== DATASET
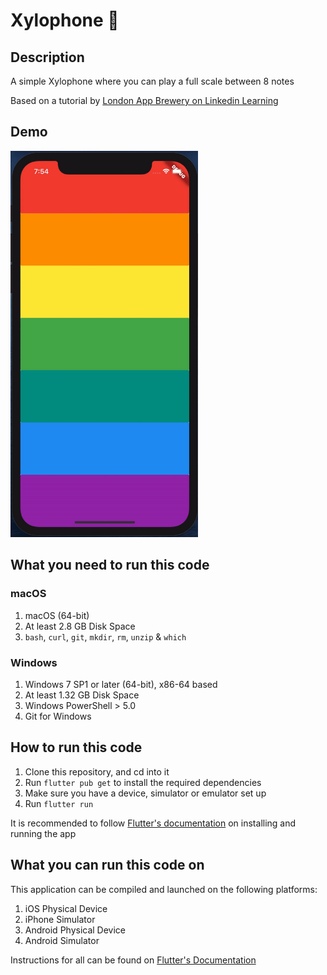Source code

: # Xylophone 🎹

## Description

A simple Xylophone where you can play a full scale between 8 notes

Based on a tutorial by [London App Brewery on Linkedin Learning](https://www.linkedin.com/learning-login/share?forceAccount=false&redirect=https%3A%2F%2Fwww.linkedin.com%2Flearning%2Fflutter-part-05-flutter-and-dart-packages%3Ftrk%3Dshare_ent_url&account=56744273)

## Demo

<img src="https://github.com/eoanodea/flutter-xylophone/blob/master/demo.gif" alt="Finished App" width="300">

## What you need to run this code

### macOS

1. macOS (64-bit)
2. At least 2.8 GB Disk Space
3. `bash`, `curl`, `git`, `mkdir`, `rm`, `unzip` & `which`

### Windows

1. Windows 7 SP1 or later (64-bit), x86-64 based
2. At least 1.32 GB Disk Space
3. Windows PowerShell > 5.0
4. Git for Windows

## How to run this code

1. Clone this repository, and cd into it
2. Run `flutter pub get` to install the required dependencies
3. Make sure you have a device, simulator or emulator set up
4. Run `flutter run`

It is recommended to follow [Flutter's documentation](https://flutter.dev/docs/get-started/install) on installing and running the app

## What you can run this code on

This application can be compiled and launched on the following platforms:

1. iOS Physical Device
2. iPhone Simulator
3. Android Physical Device
4. Android Simulator

Instructions for all can be found on [Flutter's Documentation](https://flutter.dev/docs/get-started/install)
====
* **WORK ITEM**: Lines that contain the word "Physical": how many are there in the data? Give the number and nothing else.

* **ANSWER SECTION**: 2